Die deutsche S-Mine (Abkürzung für Schrapnellmine, Splittermine oder Springmine, auch bekannt als Bouncing Betty) ist die bekannteste Vertreterin aus der Minenklasse der Springminen innerhalb der Antipersonenminen. Die S-Mine wurde im Dritten Reich in den 30er Jahren entwickelt und von den deutschen Streitkräften im Zweiten Weltkrieg häufig eingesetzt.

Die S-Mine war für den Einsatz im offenen Gelände gegen ungepanzerte Infanterieeinheiten gedacht. Nach Auslösung durch Tritt oder Stolperdraht und kurzer Verzögerung wird der Minenkörper der Mine bis etwa Hüft- oder Kopfhöhe in die Luft geschleudert, wo er mit Splitterwirkung explodiert. Der tödliche Umkreis ist größer als bei einer herkömmlichen Tretmine, und im Gegensatz zur Tretmine, die meistens nur den Auslösenden verletzt, richtet sich die Wirkung der Springmine gegen eine ganze Personengruppe.
Es wurden zwei Versionen hergestellt, die ihre Namen nach dem Jahr der Einführung in die Wehrmacht erhielten: die S.Mi.35 und die S.Mi.44. Bei der S.Mi.44 handelt es sich um eine Vereinfachung des Vorgängermodells (Zünderaufnahme nicht mehr zentral, nur noch ein Detonator, Zündung der Sprengladung über einen Zugdraht) [1] [2].

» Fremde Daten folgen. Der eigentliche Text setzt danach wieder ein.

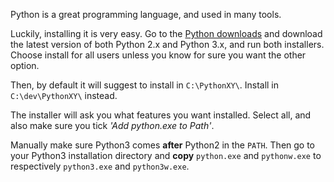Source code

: Python is a great programming language, and used in many tools.

Luckily, installing it is very easy. Go to the [Python downloads](https://www.python.org/downloads/) and download the latest version of both Python 2.x and Python 3.x, and run both installers. Choose install for all users unless you know for sure you want the other option.

Then, by default it will suggest to install in `C:\PythonXY\`. Install in `C:\dev\PythonXY\` instead.

The installer will ask you what features you want installed. Select all, and also make sure you tick _'Add python.exe to Path'_.

Manually make sure Python3 comes __after__ Python2 in the `PATH`. Then go to your Python3 installation directory and __copy__ `python.exe` and `pythonw.exe` to respectively `python3.exe` and `python3w.exe`.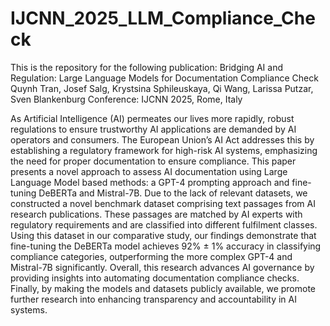 # IJCNN_2025_LLM_Compliance_Check

This is the repository for the following publication:
Bridging AI and Regulation: Large Language Models for Documentation Compliance Check
Quynh Tran, Josef Salg, Krystsina Sphileuskaya, Qi Wang, Larissa Putzar, Sven Blankenburg
Conference: IJCNN 2025, Rome, Italy


As Artificial Intelligence (AI) permeates our lives more rapidly, robust regulations to ensure trustworthy AI applications are demanded by AI operators and consumers. The European Union’s AI Act addresses this by establishing a regulatory framework for high-risk AI systems, emphasizing the need for proper documentation to ensure compliance. This paper presents a novel approach to assess AI documentation using Large Language Model based methods: a GPT-4 prompting approach and fine-tuning DeBERTa and Mistral-7B. Due to the lack of relevant datasets, we constructed a novel benchmark dataset comprising text passages from AI research publications. These passages are matched by AI experts with regulatory requirements and are classified into different fulfilment classes. Using this dataset in our comparative study, our findings demonstrate that fine-tuning the DeBERTa model achieves 92\% ± 1\% accuracy in classifying compliance categories, outperforming the more complex GPT-4 and Mistral-7B significantly. Overall, this research advances AI governance by providing insights into automating documentation compliance checks. Finally, by making the models and datasets publicly available, we promote further research into enhancing transparency and accountability in AI systems.
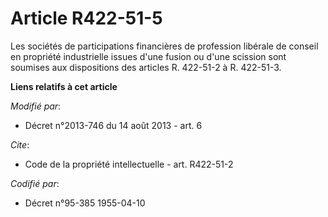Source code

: # Article R422-51-5

Les sociétés de participations financières de profession libérale de conseil en propriété industrielle issues d'une fusion ou
d'une scission sont soumises aux dispositions des articles R. 422-51-2 à R. 422-51-3.

**Liens relatifs à cet article**

_Modifié par_:

  - Décret n°2013-746 du 14 août 2013 - art. 6

_Cite_:

  - Code de la propriété intellectuelle - art. R422-51-2

_Codifié par_:

  - Décret n°95-385 1955-04-10
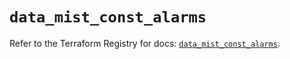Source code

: # `data_mist_const_alarms`

Refer to the Terraform Registry for docs: [`data_mist_const_alarms`](https://registry.terraform.io/providers/juniper/mist/0.6.0/docs/data-sources/const_alarms).

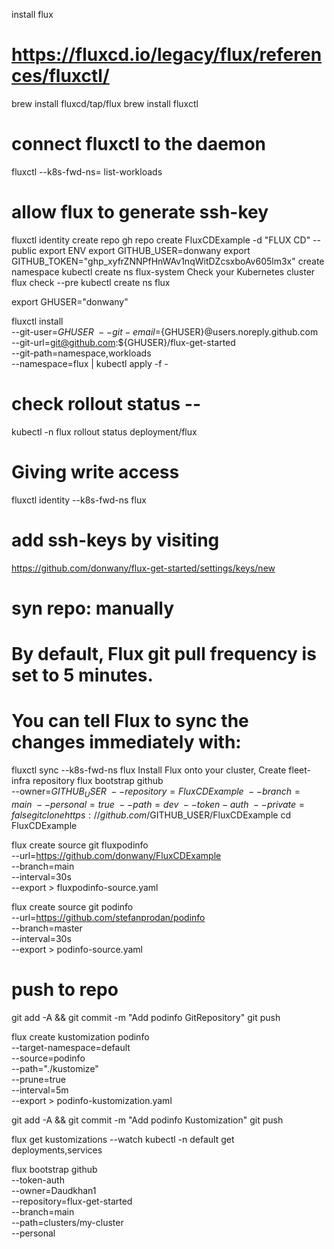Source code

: install flux
# https://fluxcd.io/legacy/flux/references/fluxctl/
brew install fluxcd/tap/flux
brew install fluxctl

# connect fluxctl to the daemon
fluxctl --k8s-fwd-ns=<namespace> list-workloads
# allow flux to generate ssh-key
fluxctl identity
create repo
gh repo create FluxCDExample -d "FLUX CD"  --public
export ENV
export GITHUB_USER=donwany
export GITHUB_TOKEN="ghp_xyfrZNNPfHnWAv1nqWitDZcsxboAv605lm3x"
create namespace
kubectl create ns flux-system
Check your Kubernetes cluster
flux check --pre
kubectl create ns flux

export GHUSER="donwany"

fluxctl install \
--git-user=${GHUSER} \
--git-email=${GHUSER}@users.noreply.github.com \
--git-url=git@github.com:${GHUSER}/flux-get-started \
--git-path=namespace,workloads \
--namespace=flux | kubectl apply -f -

# check rollout status --
kubectl -n flux rollout status deployment/flux
# Giving write access
fluxctl identity --k8s-fwd-ns flux
# add ssh-keys by visiting
https://github.com/donwany/flux-get-started/settings/keys/new
# syn repo: manually
# By default, Flux git pull frequency is set to 5 minutes. 
# You can tell Flux to sync the changes immediately with:
fluxctl sync --k8s-fwd-ns flux
Install Flux onto your cluster, Create fleet-infra repository
flux bootstrap github \
--owner=$GITHUB_USER \
--repository=FluxCDExample \
--branch=main \
--personal=true \
--path=dev \
--token-auth \
--private=false
git clone https://github.com/$GITHUB_USER/FluxCDExample
cd FluxCDExample

flux create source git fluxpodinfo \
--url=https://github.com/donwany/FluxCDExample \
--branch=main \
--interval=30s \
--export > fluxpodinfo-source.yaml

flux create source git podinfo \
--url=https://github.com/stefanprodan/podinfo \
--branch=master \
--interval=30s \
--export > podinfo-source.yaml

# push to repo
git add -A && git commit -m "Add podinfo GitRepository"
git push

flux create kustomization podinfo \
--target-namespace=default \
--source=podinfo \
--path="./kustomize" \
--prune=true \
--interval=5m \
--export > podinfo-kustomization.yaml

git add -A && git commit -m "Add podinfo Kustomization"
git push

flux get kustomizations --watch
kubectl -n default get deployments,services





flux bootstrap github \
  --token-auth \
  --owner=Daudkhan1 \
  --repository=flux-get-started \
  --branch=main \
  --path=clusters/my-cluster \
  --personal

Die S-Mine wurde ab 1935 produziert und stellte ein Schlüsselelement in der Verteidigungsstrategie des Dritten Reiches dar. Bis zur Produktionseinstellung im Gefolge der deutschen Niederlage 1945 wurden 1,93 Millionen S-Minen hergestellt [3]. Diese Minen fügten den gegnerischen Streitkräften schwere Verluste zu und verlangsamten deren Vorstöße in von Deutschen gehaltene Gebiete. In der Anfangsphase des Krieges, dem Sitzkrieg, wurden französische Vorstöße sogar abgewiesen. [4]
Das Konzept der S-Mine war tödlich, erfolgreich und wurde in der Folge von allen Kriegsparteien bzw. in der Nachkriegszeit nachgeahmt.

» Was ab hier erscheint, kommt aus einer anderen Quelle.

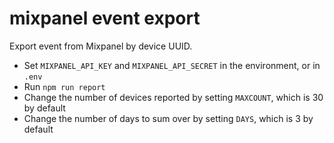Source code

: # mixpanel event export

Export event from Mixpanel by device UUID.

- Set `MIXPANEL_API_KEY` and `MIXPANEL_API_SECRET` in the environment, or in `.env`
- Run `npm run report`
- Change the number of devices reported by setting `MAXCOUNT`, which is 30 by default
- Change the number of days to sum over by setting `DAYS`, which is 3 by default
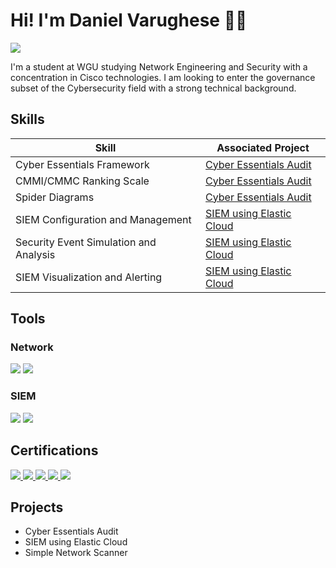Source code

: # Hi! I'm Daniel Varughese 👋🏽
<a href="https://www.linkedin.com/in/danvarughese"><img src="https://img.shields.io/badge/-LinkedIn-0072b1?&style=for-the-badge&logo=linkedin&logoColor=white" /></a>

I'm a student at WGU studying Network Engineering and Security with a concentration in Cisco technologies. I am looking to enter the governance subset of the Cybersecurity field with a strong technical background.

## Skills

| Skill                                         | Associated Project         |
|-----------------------------------------------|----------------------------|
| Cyber Essentials Framework                     | <a href="https://github.com/dan-varughese/cyberessentials">Cyber Essentials Audit|</a>|
| CMMI/CMMC Ranking Scale                        | <a href="https://github.com/dan-varughese/cyberessentials">Cyber Essentials Audit|</a>|
| Spider Diagrams                                | <a href="https://github.com/dan-varughese/cyberessentials">Cyber Essentials Audit|</a>|
| SIEM Configuration and Management              | <a href="https://github.com/dan-varughese/elasticSIEM">SIEM using Elastic Cloud|</a>|
| Security Event Simulation and Analysis         | <a href="https://github.com/dan-varughese/elasticSIEM">SIEM using Elastic Cloud|</a>|
| SIEM Visualization and Alerting                | <a href="https://github.com/dan-varughese/elasticSIEM">SIEM using Elastic Cloud|</a>|

## Tools

### Network
<div>
    <img src="https://img.shields.io/badge/nmap-Latest-blue?style=for-the-badge&logo=nmap&logoColor=white"/>
    <img src="https://img.shields.io/badge/python-v3.12-yellow?style=for-the-badge&logo=python&logoColor=white"/>
    <!--
    <img src="https://img.shields.io/badge/-Wireshark-1679A7?&style=for-the-badge&logo=Wireshark&logoColor=white" />
    <img src="https://img.shields.io/badge/-Suricata-EF3B2D?&style=for-the-badge&logo=Suricata&logoColor=white" />
    <img src="https://img.shields.io/badge/-Zeek-777BB4?&style=for-the-badge&logo=Zeek&logoColor=white" />
    !-->
</div>

<!--
### Endpoint
<div>
    <img src="https://img.shields.io/badge/-Microsoft_Defender_for_Endpoint-00A4EF?&style=for-the-badge&logo=Microsoft&logoColor=white" />
    <img src="https://img.shields.io/badge/-Velociraptor-4B275F?&style=for-the-badge&logo=Velociraptor&logoColor=white" />
</div> !-->

### SIEM
<div>
    <img src="https://img.shields.io/badge/OS-Kali%20Linux-black?style=for-the-badge&logo=kalilinux" />
    <img src="https://img.shields.io/badge/-Elastic-005571?&style=for-the-badge&logo=Elastic&logoColor=white" />
</div>



## Certifications
<div>
<a href="https://www.credly.com/badges/85f27c12-02fe-4905-916b-dd31da9bc26a/public_url"> <img src="https://img.shields.io/badge/-ISC2%20Certified%20in%20Cybersecurity-00552E?style=for-the-badge"/> </a>
<a href="https://www.credly.com/badges/1056aaf3-9465-4ec1-b4fe-74a4c460e9e5/public_url"> <img src="https://img.shields.io/badge/-NIST--Cybersecurity%20Professional%20Foundation-003B64?style=for-the-badge"/> </a>
<a href="https://1drv.ms/b/s!Ai0a7l_LbSj8qr5wQEcC0E9L2EqSkw?e=h7ItiE"> <img src="https://img.shields.io/badge/-ITIL%204%20Foundation-6C2383?style=for-the-badge" /> </a>
<a href="https://www.credly.com/badges/b34f83a9-25f6-4f24-9caf-5e953326416c/public_url"> <img src="https://img.shields.io/badge/-CompTIA%20A%2B-D22630?style=for-the-badge&logo=CompTIA&logoColor=white" /> </a>
<a href="https://cs.lpi.org/caf/Xamman/certification/verify/LPI000617634/eq859gjudk"> <img src="https://img.shields.io/badge/-LPI%20Linux%20Essentials-FFA500?style=for-the-badge&logo=linux&logoColor=black" /> </a>
</div>

## Projects
- Cyber Essentials Audit
- SIEM using Elastic Cloud
- Simple Network Scanner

Verwendung im zweiten Weltkrieg
Die ersten alliierten Streitkräfte, die auf die S-Mine trafen, waren französische Soldaten, die im Rahmen des sogenannten Sitzkrieges zwischen dem 7. und 11. September 1939 Erkundungsvorstöße in die kohlereiche Saarregion unternahmen. Die Wirkung der S-Mine war beinahe im Alleingang dafür verantwortlich, dass die französischen Vorstöße eingestellt wurden [5]. Die S-Mine bewies damit in den Augen der deutschen Führung ihre Leistungsfähigkeit. Aufgrund ihrer Erfahrungen gaben die Franzosen der Mine den Spitznamen der stille Soldat.

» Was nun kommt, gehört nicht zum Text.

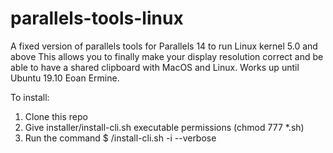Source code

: # parallels-tools-linux
A fixed version of parallels tools for Parallels 14 to run Linux kernel 5.0 and above
This allows you to finally make your display resolution correct and be able to have a shared clipboard with MacOS and Linux.
Works up until Ubuntu 19.10 Eoan Ermine.

To install:
1. Clone this repo
2. Give installer/install-cli.sh executable permissions (chmod 777 *.sh)
3. Run the command $ /install-cli.sh -i --verbose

Das Dritte Reich verwendete die S-Mine häufig im Zuge der Verteidigung von besetzten Gebieten und der Heimat während der alliierten Invasionen von Europa und Nordafrika. Zum Beispiel verlegte die deutsche 10. Armee 23.000 dieser Minen als Teil der Verteidigungsvorbereitungen für die alliierte Invasion von Italien [6]. S-Minen wurden an den Stränden der Normandie in Vorbereitung auf die erwartete Invasion (Operation Overlord) verlegt. Später dienten sie auch zur Verteidigung in Nordfrankreich und an der deutschen Grenze. S-Minen wurden typischerweise in Kombination mit Antipanzerminen verlegt, um den Vormarsch sowohl von Infanterie als auch Panzerkräften zu verhindern oder zu verzögern [5].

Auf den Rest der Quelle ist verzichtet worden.